Jon L. Gelman of Wayne NJ is the author of NJ Workers’ Compensation Law (West-Thompson-Reuters) and co-author of the national treatise, Modern Workers’ Compensation Law (West-Thompson-Reuters). For over 4 decades the Law Offices of Jon L Gelman  1.973.696.7900  jon@gelmans.com  have been representing injured workers and their families who have suffered occupational accidents and illnesses.

Friday, October 3, 2014

NTSB: Truck showed no signs of trying to avoid North Texas softball team's bus

Today's post was shared by Take Justice Back and comes from www.dallasnews.com

Investigators in the Oklahoma crash that killed four women’s softball players from North Central Texas College said Sunday that the truck showed no signs of braking or maneuvering out of the way before it slammed into the team’s bus.
National Transportation Safety Board investigators said Sunday that the truck drove through the median for 820 feet on a shallow angle before colliding with the bus. It did not brake or appear to take any action to avoid the crash. They found no apparent problems with the truck’s brakes.
The 18-wheeler veered across the Interstate 35 median near Davis and crashed into the team’s bus late Friday. The team’s head coach Van Hedrick was driving 15 players back from a scrimmage against Southern Nazarene University in Bethany, Okla., when they were hit by about 9 p.m. Friday, authorities said.
Three women died at the scene, and one died at an area hospital. All were from Texas.
The NTSB is assisting Oklahoma Highway Patrol in the investigation.
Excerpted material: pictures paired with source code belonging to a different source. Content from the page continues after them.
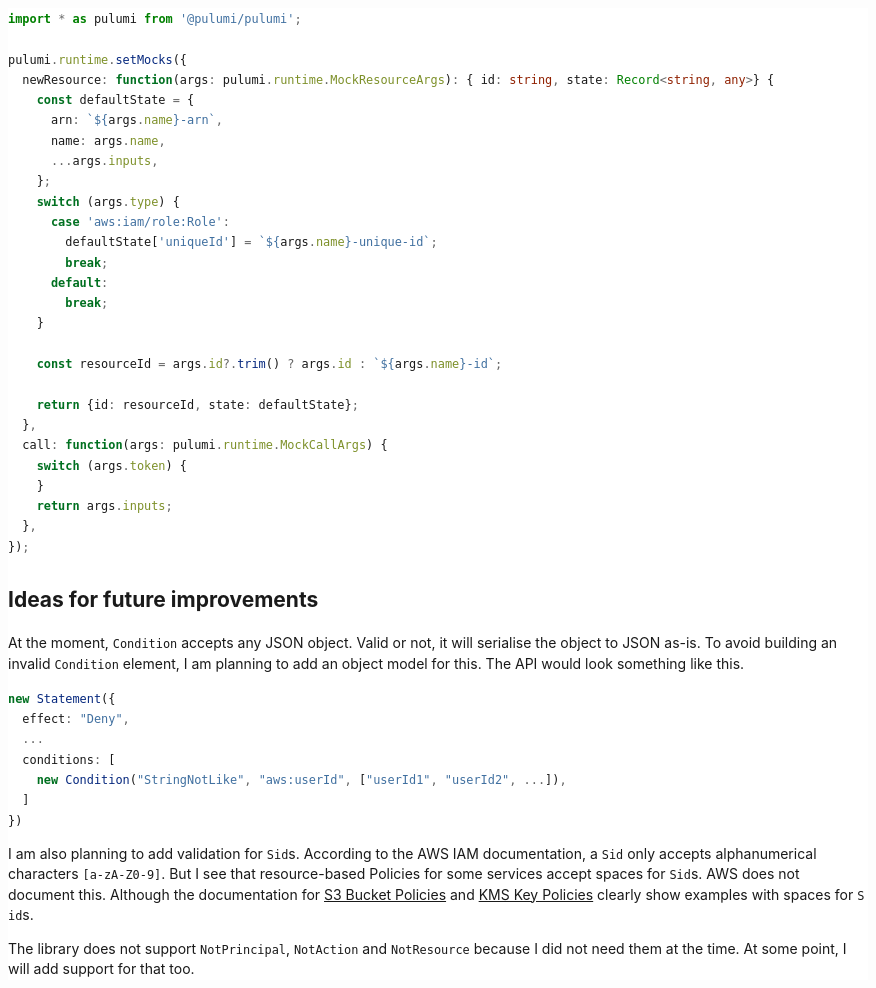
 ```typescript
import * as pulumi from '@pulumi/pulumi';

pulumi.runtime.setMocks({
  newResource: function(args: pulumi.runtime.MockResourceArgs): { id: string, state: Record<string, any>} {
    const defaultState = {
      arn: `${args.name}-arn`,
      name: args.name,
      ...args.inputs,
    };
    switch (args.type) {
      case 'aws:iam/role:Role':
        defaultState['uniqueId'] = `${args.name}-unique-id`;
        break;
      default:
        break;
    }

    const resourceId = args.id?.trim() ? args.id : `${args.name}-id`;

    return {id: resourceId, state: defaultState};
  },
  call: function(args: pulumi.runtime.MockCallArgs) {
    switch (args.token) {
    }
    return args.inputs;
  },
});
```

## Ideas for future improvements

At the moment, `Condition` accepts any JSON object. Valid or not, it will serialise the object to JSON as-is. To avoid building an invalid `Condition` element, I am planning to add an object model for this. The API would look something like this.

```typescript
new Statement({
  effect: "Deny",
  ...
  conditions: [
    new Condition("StringNotLike", "aws:userId", ["userId1", "userId2", ...]),
  ]
})
```

I am also planning to add validation for `Sid`s. According to the AWS IAM documentation, a `Sid` only accepts alphanumerical characters `[a-zA-Z0-9]`. But I see that resource-based Policies for some services accept spaces for `Sid`s. AWS does not document this. Although the documentation for [S3 Bucket Policies](https://docs.aws.amazon.com/AmazonS3/latest/userguide/example-bucket-policies.html#example-bucket-policies-use-case-4) and [KMS Key Policies](https://docs.aws.amazon.com/kms/latest/developerguide/key-policies.html#key-policy-default) clearly show examples with spaces for `Sid`s.

The library does not support `NotPrincipal`, `NotAction` and `NotResource`
because I did not need them at the time. At some point, I will add support for
that too.

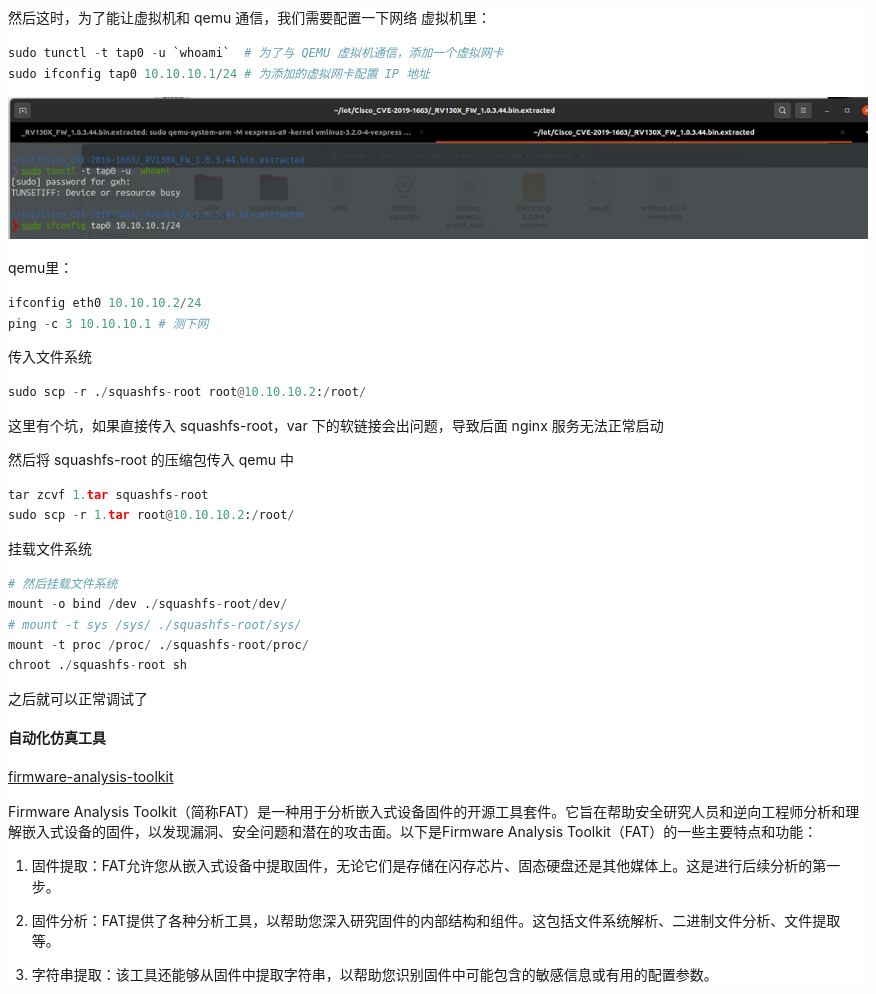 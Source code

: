 然后这时，为了能让虚拟机和 qemu 通信，我们需要配置一下网络
虚拟机里：
```python
sudo tunctl -t tap0 -u `whoami`  # 为了与 QEMU 虚拟机通信，添加一个虚拟网卡
sudo ifconfig tap0 10.10.10.1/24 # 为添加的虚拟网卡配置 IP 地址
```
![qemu_systemmode6](images/qemu_systemmode6.png)

qemu里：
```python
ifconfig eth0 10.10.10.2/24
ping -c 3 10.10.10.1 # 测下网
```

传入文件系统
```python
sudo scp -r ./squashfs-root root@10.10.10.2:/root/
```

这里有个坑，如果直接传入 squashfs-root，var 下的软链接会出问题，导致后面 nginx 服务无法正常启动

然后将 squashfs-root 的压缩包传入 qemu 中
```python
tar zcvf 1.tar squashfs-root
sudo scp -r 1.tar root@10.10.10.2:/root/
```

挂载文件系统
```python
# 然后挂载文件系统
mount -o bind /dev ./squashfs-root/dev/
# mount -t sys /sys/ ./squashfs-root/sys/
mount -t proc /proc/ ./squashfs-root/proc/
chroot ./squashfs-root sh
```

之后就可以正常调试了



#### 自动化仿真工具

[firmware-analysis-toolkit](https://github.com/attify/firmware-analysis-toolkit)

Firmware Analysis Toolkit（简称FAT）是一种用于分析嵌入式设备固件的开源工具套件。它旨在帮助安全研究人员和逆向工程师分析和理解嵌入式设备的固件，以发现漏洞、安全问题和潜在的攻击面。以下是Firmware Analysis Toolkit（FAT）的一些主要特点和功能：
1. 固件提取：FAT允许您从嵌入式设备中提取固件，无论它们是存储在闪存芯片、固态硬盘还是其他媒体上。这是进行后续分析的第一步。
   
2. 固件分析：FAT提供了各种分析工具，以帮助您深入研究固件的内部结构和组件。这包括文件系统解析、二进制文件分析、文件提取等。
   
3. 字符串提取：该工具还能够从固件中提取字符串，以帮助您识别固件中可能包含的敏感信息或有用的配置参数。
They obtained search warrants for the truck and bus. The investigation will include toxicology reports of both drivers and could take months.
Investigators will turn over the results to the local district attorney, who will decide whether to pursue criminal charges.
The Highway Patrol identified those who died as Meagan Richardson, 19, of Wylie; Brooke Deckard, 20, of Blue Ridge in Collin County; Jaiden Pelton, 20, of Telephone in Fannin County; and Katelynn...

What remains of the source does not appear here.